-- What to produce --
The answer must reproduce the listing exactly, with every picture left out.

-- Listed entries --

=-=-=

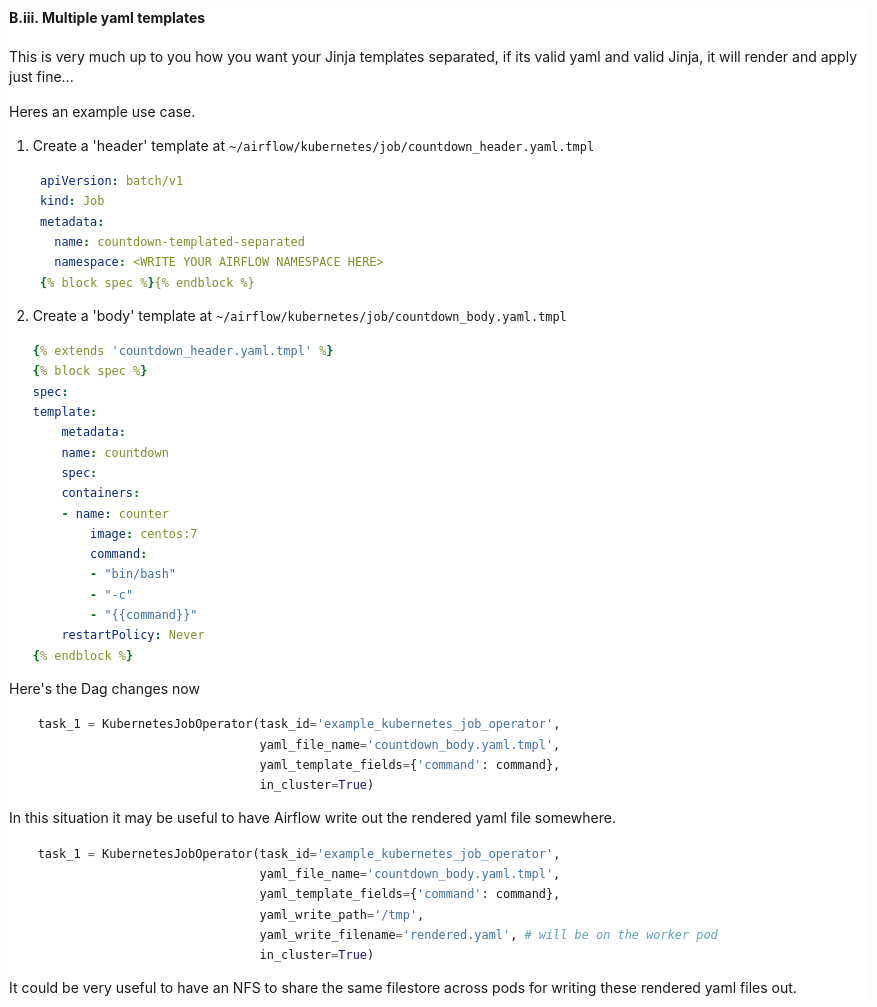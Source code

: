 
#### **B.iii. Multiple yaml templates**
This is very much up to you how you want your Jinja templates separated, if its valid yaml and valid Jinja, it will render and apply just fine...

Heres an example use case.
1. Create a 'header' template at ```~/airflow/kubernetes/job/countdown_header.yaml.tmpl```
   ```yaml
    apiVersion: batch/v1
    kind: Job
    metadata:
      name: countdown-templated-separated
      namespace: <WRITE YOUR AIRFLOW NAMESPACE HERE>
    {% block spec %}{% endblock %}
   ```
2. Create a 'body' template at ```~/airflow/kubernetes/job/countdown_body.yaml.tmpl```
    ```yaml
    {% extends 'countdown_header.yaml.tmpl' %}
    {% block spec %}
    spec:
    template:
        metadata:
        name: countdown
        spec:
        containers:
        - name: counter
            image: centos:7
            command:
            - "bin/bash"
            - "-c"
            - "{{command}}"
        restartPolicy: Never
    {% endblock %}
    ```

Here's the Dag changes now
```python
    task_1 = KubernetesJobOperator(task_id='example_kubernetes_job_operator',
                                   yaml_file_name='countdown_body.yaml.tmpl',
                                   yaml_template_fields={'command': command},
                                   in_cluster=True)
```

In this situation it may be useful to have Airflow write out the rendered yaml file somewhere.

```python
    task_1 = KubernetesJobOperator(task_id='example_kubernetes_job_operator',
                                   yaml_file_name='countdown_body.yaml.tmpl',
                                   yaml_template_fields={'command': command},
                                   yaml_write_path='/tmp',
                                   yaml_write_filename='rendered.yaml', # will be on the worker pod
                                   in_cluster=True)
```
It could be very useful to have an NFS to share the same filestore across pods for writing these rendered yaml files out.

=-=-=

-- Response area --
Source code

: 
#### **B.iii. Multiple yaml templates**
This is very much up to you how you want your Jinja templates separated, if its valid yaml and valid Jinja, it will render and apply just fine...

Heres an example use case.
1. Create a 'header' template at ```~/airflow/kubernetes/job/countdown_header.yaml.tmpl```
   ```yaml
    apiVersion: batch/v1
    kind: Job
    metadata:
      name: countdown-templated-separated
      namespace: <WRITE YOUR AIRFLOW NAMESPACE HERE>
    {% block spec %}{% endblock %}
   ```
2. Create a 'body' template at ```~/airflow/kubernetes/job/countdown_body.yaml.tmpl```
    ```yaml
    {% extends 'countdown_header.yaml.tmpl' %}
    {% block spec %}
    spec:
    template:
        metadata:
        name: countdown
        spec:
        containers:
        - name: counter
            image: centos:7
            command:
            - "bin/bash"
            - "-c"
            - "{{command}}"
        restartPolicy: Never
    {% endblock %}
    ```

Here's the Dag changes now
```python
    task_1 = KubernetesJobOperator(task_id='example_kubernetes_job_operator',
                                   yaml_file_name='countdown_body.yaml.tmpl',
                                   yaml_template_fields={'command': command},
                                   in_cluster=True)
```

In this situation it may be useful to have Airflow write out the rendered yaml file somewhere.

```python
    task_1 = KubernetesJobOperator(task_id='example_kubernetes_job_operator',
                                   yaml_file_name='countdown_body.yaml.tmpl',
                                   yaml_template_fields={'command': command},
                                   yaml_write_path='/tmp',
                                   yaml_write_filename='rendered.yaml', # will be on the worker pod
                                   in_cluster=True)
```
It could be very useful to have an NFS to share the same filestore across pods for writing these rendered yaml files out.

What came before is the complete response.